U.S. stock markets started the second half of this year with an encouraging uptick as the outcome of a lengthy rally in last week's summit of European Union leaders held much promise, urging investors to look beyond weak economic readings.  

After an early surge, the Dow Jones Industrial Average fell 45 points to 12,834 by mid-afternoon although the Nasdaq Composite rose 2 points to 2,937. On Friday, the Dow scaled 278 points, or 2.2 percent, closing out June with the largest percentage gain since 1997. Standard & Poor's 500-stock index climbed 2 points, or 0.1 percent, to 1359. The Nasdaq rose 3 percent to close at 2,935.

In spite of a sky-high unemployment rate of 11.1 percent across single-currency euro nations, European markets rose as investors beefed up their holdings in anticipation of further action from EU policy makers.

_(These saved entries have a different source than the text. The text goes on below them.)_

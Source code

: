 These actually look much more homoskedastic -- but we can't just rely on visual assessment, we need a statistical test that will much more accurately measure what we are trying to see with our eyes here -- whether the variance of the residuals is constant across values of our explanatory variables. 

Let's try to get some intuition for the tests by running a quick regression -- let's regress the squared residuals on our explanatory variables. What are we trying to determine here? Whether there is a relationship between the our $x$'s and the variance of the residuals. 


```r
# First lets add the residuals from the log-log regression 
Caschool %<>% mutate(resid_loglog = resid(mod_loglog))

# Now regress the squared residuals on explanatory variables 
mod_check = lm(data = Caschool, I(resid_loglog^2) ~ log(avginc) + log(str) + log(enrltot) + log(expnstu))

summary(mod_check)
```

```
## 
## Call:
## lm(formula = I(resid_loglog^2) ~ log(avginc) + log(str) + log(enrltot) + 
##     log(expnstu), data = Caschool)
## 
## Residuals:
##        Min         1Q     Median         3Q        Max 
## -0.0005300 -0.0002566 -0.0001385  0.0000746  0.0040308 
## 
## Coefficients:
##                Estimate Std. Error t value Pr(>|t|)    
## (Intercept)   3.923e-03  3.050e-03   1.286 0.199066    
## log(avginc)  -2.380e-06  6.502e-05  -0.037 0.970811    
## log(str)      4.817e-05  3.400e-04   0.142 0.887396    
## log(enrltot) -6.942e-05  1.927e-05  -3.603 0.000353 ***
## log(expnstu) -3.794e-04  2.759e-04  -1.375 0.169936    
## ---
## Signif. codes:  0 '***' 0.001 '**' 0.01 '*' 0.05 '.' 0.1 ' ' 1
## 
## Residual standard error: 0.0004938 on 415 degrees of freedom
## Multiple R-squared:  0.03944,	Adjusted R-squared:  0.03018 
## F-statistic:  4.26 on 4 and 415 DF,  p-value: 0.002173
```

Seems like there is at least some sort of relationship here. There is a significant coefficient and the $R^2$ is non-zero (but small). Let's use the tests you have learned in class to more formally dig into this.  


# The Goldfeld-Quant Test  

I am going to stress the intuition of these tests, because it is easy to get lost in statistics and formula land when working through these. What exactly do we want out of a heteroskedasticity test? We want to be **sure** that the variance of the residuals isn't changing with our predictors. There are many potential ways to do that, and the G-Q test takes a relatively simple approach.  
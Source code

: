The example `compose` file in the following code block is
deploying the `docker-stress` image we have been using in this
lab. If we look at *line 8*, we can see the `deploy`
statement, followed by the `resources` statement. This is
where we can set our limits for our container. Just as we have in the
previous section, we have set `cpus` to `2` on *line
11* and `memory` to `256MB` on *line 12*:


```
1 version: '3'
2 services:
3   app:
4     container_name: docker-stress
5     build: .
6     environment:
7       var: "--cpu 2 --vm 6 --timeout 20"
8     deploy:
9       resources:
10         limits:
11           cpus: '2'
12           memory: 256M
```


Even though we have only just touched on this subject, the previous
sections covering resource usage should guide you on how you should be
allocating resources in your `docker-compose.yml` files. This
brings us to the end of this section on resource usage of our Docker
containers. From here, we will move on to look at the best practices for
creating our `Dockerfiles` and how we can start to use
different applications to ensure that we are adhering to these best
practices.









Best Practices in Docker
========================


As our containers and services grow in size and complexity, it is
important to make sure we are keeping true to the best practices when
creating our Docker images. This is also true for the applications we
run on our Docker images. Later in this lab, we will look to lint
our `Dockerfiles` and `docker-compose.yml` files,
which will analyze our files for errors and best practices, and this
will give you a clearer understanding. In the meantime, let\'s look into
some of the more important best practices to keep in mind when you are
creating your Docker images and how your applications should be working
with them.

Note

The Stoxx Europe 600 ticked up 1.1 percent on Monday after climbing 2.7 percent on Friday.

Asian markets were mixed because of weak data in China against gains in the U.S. and Europe. Japan's Nikkei Stock Average slid less than 0.1 percent. China's Shanghai Composite went up less than 0.1 percent. India's BSE Sensex ended 31 points down, netting a loss of 0.17 percent.